What you should do -> How many lines in the listing below contain the string "used"? Say only the number.

Task data ->

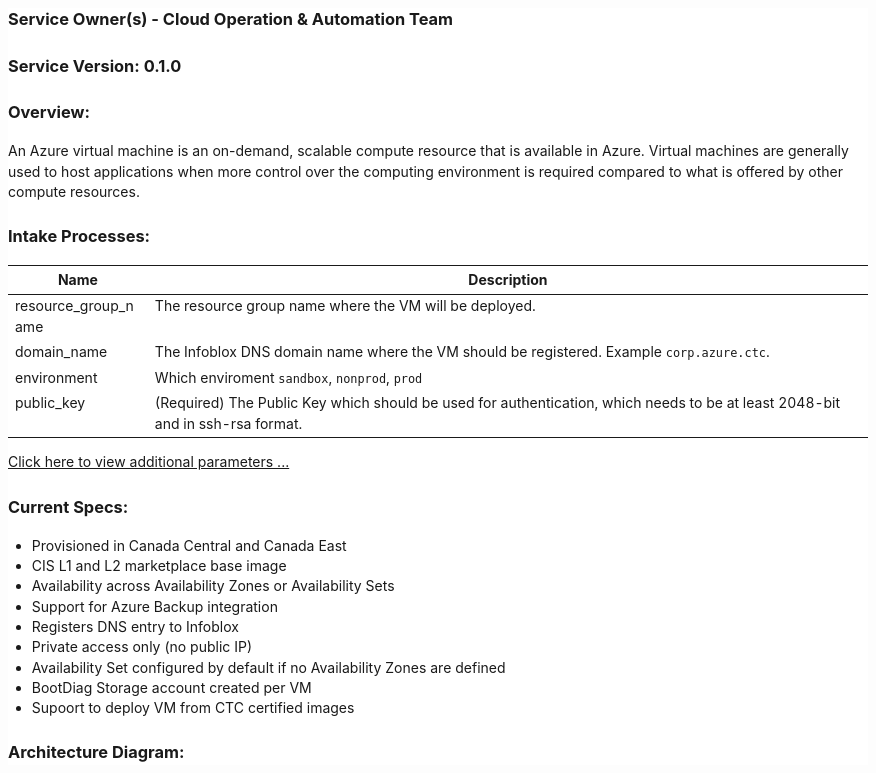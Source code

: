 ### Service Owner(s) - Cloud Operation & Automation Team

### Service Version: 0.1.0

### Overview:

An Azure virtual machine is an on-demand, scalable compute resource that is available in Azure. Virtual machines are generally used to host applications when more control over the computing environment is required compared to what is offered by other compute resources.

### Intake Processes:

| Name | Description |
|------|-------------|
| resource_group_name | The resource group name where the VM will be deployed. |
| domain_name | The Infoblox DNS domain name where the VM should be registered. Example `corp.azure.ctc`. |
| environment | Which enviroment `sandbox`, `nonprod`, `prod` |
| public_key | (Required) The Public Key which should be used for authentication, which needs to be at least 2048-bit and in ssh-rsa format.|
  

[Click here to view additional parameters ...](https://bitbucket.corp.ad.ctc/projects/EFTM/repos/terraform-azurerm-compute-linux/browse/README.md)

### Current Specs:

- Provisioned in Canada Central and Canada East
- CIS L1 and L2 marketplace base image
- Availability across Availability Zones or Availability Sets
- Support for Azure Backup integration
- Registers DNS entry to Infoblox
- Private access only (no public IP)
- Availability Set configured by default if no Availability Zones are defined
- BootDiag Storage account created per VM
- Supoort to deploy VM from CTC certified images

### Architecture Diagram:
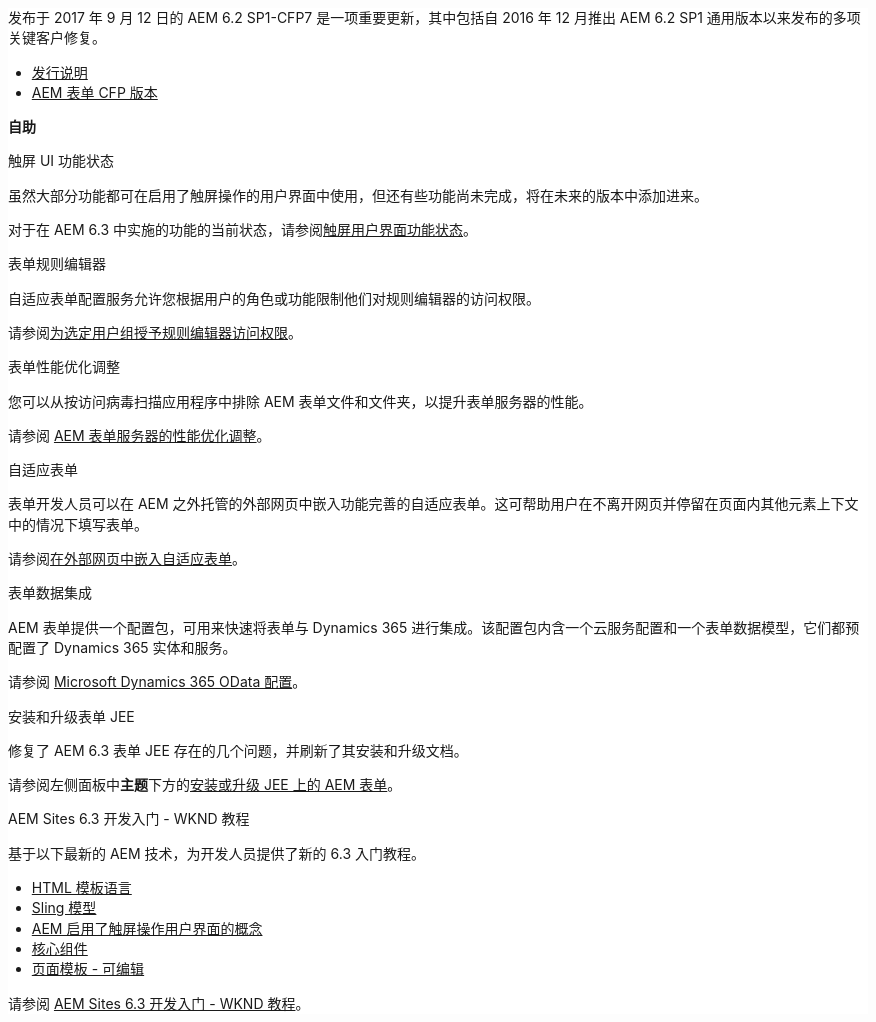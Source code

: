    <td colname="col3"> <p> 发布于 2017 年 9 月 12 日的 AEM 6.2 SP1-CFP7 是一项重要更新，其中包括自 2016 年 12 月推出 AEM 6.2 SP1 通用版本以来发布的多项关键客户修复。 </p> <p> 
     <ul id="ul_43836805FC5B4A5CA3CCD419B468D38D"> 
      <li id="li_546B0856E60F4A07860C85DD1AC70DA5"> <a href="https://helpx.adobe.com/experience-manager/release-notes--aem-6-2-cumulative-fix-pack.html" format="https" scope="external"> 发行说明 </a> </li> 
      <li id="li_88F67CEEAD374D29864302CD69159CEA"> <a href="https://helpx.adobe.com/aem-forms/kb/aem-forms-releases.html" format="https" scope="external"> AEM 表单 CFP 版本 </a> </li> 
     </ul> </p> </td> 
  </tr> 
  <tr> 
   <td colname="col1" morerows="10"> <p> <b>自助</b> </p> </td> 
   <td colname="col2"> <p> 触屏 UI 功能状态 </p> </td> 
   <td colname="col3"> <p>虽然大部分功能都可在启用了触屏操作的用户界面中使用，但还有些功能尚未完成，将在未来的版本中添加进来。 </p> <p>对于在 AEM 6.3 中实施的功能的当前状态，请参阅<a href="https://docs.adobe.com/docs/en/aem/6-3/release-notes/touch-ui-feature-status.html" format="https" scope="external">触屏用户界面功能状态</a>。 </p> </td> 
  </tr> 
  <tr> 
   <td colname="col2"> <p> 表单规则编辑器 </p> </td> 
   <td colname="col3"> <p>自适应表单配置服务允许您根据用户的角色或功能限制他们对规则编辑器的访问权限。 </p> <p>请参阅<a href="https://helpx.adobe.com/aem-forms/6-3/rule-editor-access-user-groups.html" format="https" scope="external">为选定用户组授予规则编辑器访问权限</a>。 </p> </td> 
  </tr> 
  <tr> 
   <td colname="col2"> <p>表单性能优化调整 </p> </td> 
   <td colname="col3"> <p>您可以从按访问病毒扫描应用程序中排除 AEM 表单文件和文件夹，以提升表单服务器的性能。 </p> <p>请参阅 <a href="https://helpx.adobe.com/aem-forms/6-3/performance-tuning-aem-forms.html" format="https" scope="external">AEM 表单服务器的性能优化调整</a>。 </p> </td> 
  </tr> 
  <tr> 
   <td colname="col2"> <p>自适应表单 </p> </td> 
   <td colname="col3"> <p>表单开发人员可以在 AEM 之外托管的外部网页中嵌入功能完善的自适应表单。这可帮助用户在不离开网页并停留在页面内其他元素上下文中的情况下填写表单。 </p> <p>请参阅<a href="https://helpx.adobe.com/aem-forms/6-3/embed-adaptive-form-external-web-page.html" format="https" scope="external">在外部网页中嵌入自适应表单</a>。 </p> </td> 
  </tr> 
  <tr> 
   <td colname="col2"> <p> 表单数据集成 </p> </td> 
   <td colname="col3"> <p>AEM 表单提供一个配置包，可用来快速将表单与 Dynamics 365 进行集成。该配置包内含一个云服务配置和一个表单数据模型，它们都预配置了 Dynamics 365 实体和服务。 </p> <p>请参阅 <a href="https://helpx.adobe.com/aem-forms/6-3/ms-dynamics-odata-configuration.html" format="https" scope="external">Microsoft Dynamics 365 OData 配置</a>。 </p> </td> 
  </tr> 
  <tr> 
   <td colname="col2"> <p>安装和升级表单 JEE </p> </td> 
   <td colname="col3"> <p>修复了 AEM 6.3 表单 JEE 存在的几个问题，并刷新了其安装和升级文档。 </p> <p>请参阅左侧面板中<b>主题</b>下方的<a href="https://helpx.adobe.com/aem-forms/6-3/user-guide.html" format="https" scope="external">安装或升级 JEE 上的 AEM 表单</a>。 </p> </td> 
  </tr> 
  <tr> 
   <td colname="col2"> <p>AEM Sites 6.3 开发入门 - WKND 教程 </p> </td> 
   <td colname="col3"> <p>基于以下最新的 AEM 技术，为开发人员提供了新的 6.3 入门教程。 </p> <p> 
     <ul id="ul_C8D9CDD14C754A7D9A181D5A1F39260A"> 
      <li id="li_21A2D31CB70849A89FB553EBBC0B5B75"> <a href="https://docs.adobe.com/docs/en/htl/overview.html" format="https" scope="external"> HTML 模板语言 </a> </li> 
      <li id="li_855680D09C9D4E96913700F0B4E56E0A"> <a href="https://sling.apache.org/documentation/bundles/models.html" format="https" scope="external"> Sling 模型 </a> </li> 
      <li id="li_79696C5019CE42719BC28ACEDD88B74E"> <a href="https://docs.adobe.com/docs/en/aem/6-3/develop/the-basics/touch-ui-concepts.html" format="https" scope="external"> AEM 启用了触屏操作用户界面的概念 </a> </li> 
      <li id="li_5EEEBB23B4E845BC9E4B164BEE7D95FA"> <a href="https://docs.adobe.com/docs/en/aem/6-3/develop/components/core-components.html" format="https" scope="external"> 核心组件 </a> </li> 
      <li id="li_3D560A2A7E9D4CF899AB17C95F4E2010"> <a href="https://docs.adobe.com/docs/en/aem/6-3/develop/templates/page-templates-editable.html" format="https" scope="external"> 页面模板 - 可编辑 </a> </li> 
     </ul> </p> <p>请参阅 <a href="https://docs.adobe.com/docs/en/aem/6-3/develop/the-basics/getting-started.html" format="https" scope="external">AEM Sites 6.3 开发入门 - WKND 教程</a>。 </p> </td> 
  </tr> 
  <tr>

Exercise response -> 2